Będę szczery, przez cały seans film bardzo mi się podobał. Zgadzam się ze wszystkimi pochwałami, dotyczącymi dialogu, gry aktorskiej, stylistyki i przede wszystkim napięcia. naprawdę chciałem dać mu 7/10.
Jednak końcówka sprawiła mi bardzo poważny problem do przetrawienia i dziwię się, że jakoś nie słyszałem, żeby ktoś jeszcze zwrócił na to uwagę.

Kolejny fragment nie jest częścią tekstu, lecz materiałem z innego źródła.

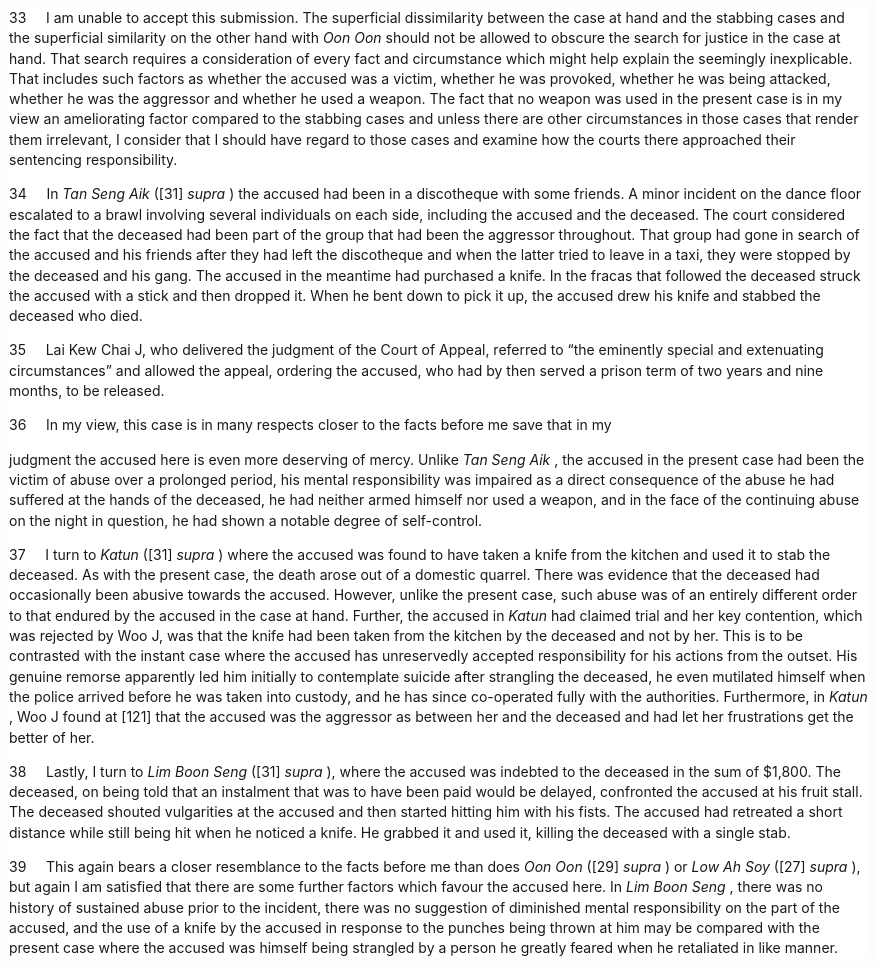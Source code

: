 33     I am unable to accept this submission. The superficial dissimilarity between the case at hand and the stabbing cases and the superficial similarity on the other hand with _Oon Oon_ should not be allowed to obscure the search for justice in the case at hand. That search requires a consideration of every fact and circumstance which might help explain the seemingly inexplicable. That includes such factors as whether the accused was a victim, whether he was provoked, whether he was being attacked, whether he was the aggressor and whether he used a weapon. The fact that no weapon was used in the present case is in my view an ameliorating factor compared to the stabbing cases and unless there are other circumstances in those cases that render them irrelevant, I consider that I should have regard to those cases and examine how the courts there approached their sentencing responsibility. 

34     In _Tan Seng Aik_ ([31] _supra_ ) the accused had been in a discotheque with some friends. A minor incident on the dance floor escalated to a brawl involving several individuals on each side, including the accused and the deceased. The court considered the fact that the deceased had been part of the group that had been the aggressor throughout. That group had gone in search of the accused and his friends after they had left the discotheque and when the latter tried to leave in a taxi, they were stopped by the deceased and his gang. The accused in the meantime had purchased a knife. In the fracas that followed the deceased struck the accused with a stick and then dropped it. When he bent down to pick it up, the accused drew his knife and stabbed the deceased who died. 

35     Lai Kew Chai J, who delivered the judgment of the Court of Appeal, referred to “the eminently special and extenuating circumstances” and allowed the appeal, ordering the accused, who had by then served a prison term of two years and nine months, to be released. 

36     In my view, this case is in many respects closer to the facts before me save that in my 


judgment the accused here is even more deserving of mercy. Unlike _Tan Seng Aik_ , the accused in the present case had been the victim of abuse over a prolonged period, his mental responsibility was impaired as a direct consequence of the abuse he had suffered at the hands of the deceased, he had neither armed himself nor used a weapon, and in the face of the continuing abuse on the night in question, he had shown a notable degree of self-control. 

37     I turn to _Katun_ ([31] _supra_ ) where the accused was found to have taken a knife from the kitchen and used it to stab the deceased. As with the present case, the death arose out of a domestic quarrel. There was evidence that the deceased had occasionally been abusive towards the accused. However, unlike the present case, such abuse was of an entirely different order to that endured by the accused in the case at hand. Further, the accused in _Katun_ had claimed trial and her key contention, which was rejected by Woo J, was that the knife had been taken from the kitchen by the deceased and not by her. This is to be contrasted with the instant case where the accused has unreservedly accepted responsibility for his actions from the outset. His genuine remorse apparently led him initially to contemplate suicide after strangling the deceased, he even mutilated himself when the police arrived before he was taken into custody, and he has since co-operated fully with the authorities. Furthermore, in _Katun_ , Woo J found at [121] that the accused was the aggressor as between her and the deceased and had let her frustrations get the better of her. 

38     Lastly, I turn to _Lim Boon Seng_ ([31] _supra_ ), where the accused was indebted to the deceased in the sum of $1,800. The deceased, on being told that an instalment that was to have been paid would be delayed, confronted the accused at his fruit stall. The deceased shouted vulgarities at the accused and then started hitting him with his fists. The accused had retreated a short distance while still being hit when he noticed a knife. He grabbed it and used it, killing the deceased with a single stab. 

39     This again bears a closer resemblance to the facts before me than does _Oon Oon_ ([29] _supra_ ) or _Low Ah Soy_ ([27] _supra_ ), but again I am satisfied that there are some further factors which favour the accused here. In _Lim Boon Seng_ , there was no history of sustained abuse prior to the incident, there was no suggestion of diminished mental responsibility on the part of the accused, and the use of a knife by the accused in response to the punches being thrown at him may be compared with the present case where the accused was himself being strangled by a person he greatly feared when he retaliated in like manner.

Moim problemem jest to, że na koniec filmu... nic się nie zmieniło. Od początku filmu kibicowaliśmy agentce FBI, w jej próbach odnalezienia nieuchwytnego mordercy. I choć te próby zakończyły się sukcesem, to pozwoliły one na ucieczkę innemu nieuchwytnemu psychopacie. Jedyna różnica polega na tym, ze tego akurat psychopatę widz lubił bardziej. Dla mnie to za mało.
Nie wiem, czy ktoś jeszcze ma takie odczucia, ale dla mnie równie dobrze film mógłby się zacząć na samym końcu, od poszukiwań Dr Lectera (lub jeszcze wcześniej, zanim go w ogóle złapali). Nie ma żadnej różnicy.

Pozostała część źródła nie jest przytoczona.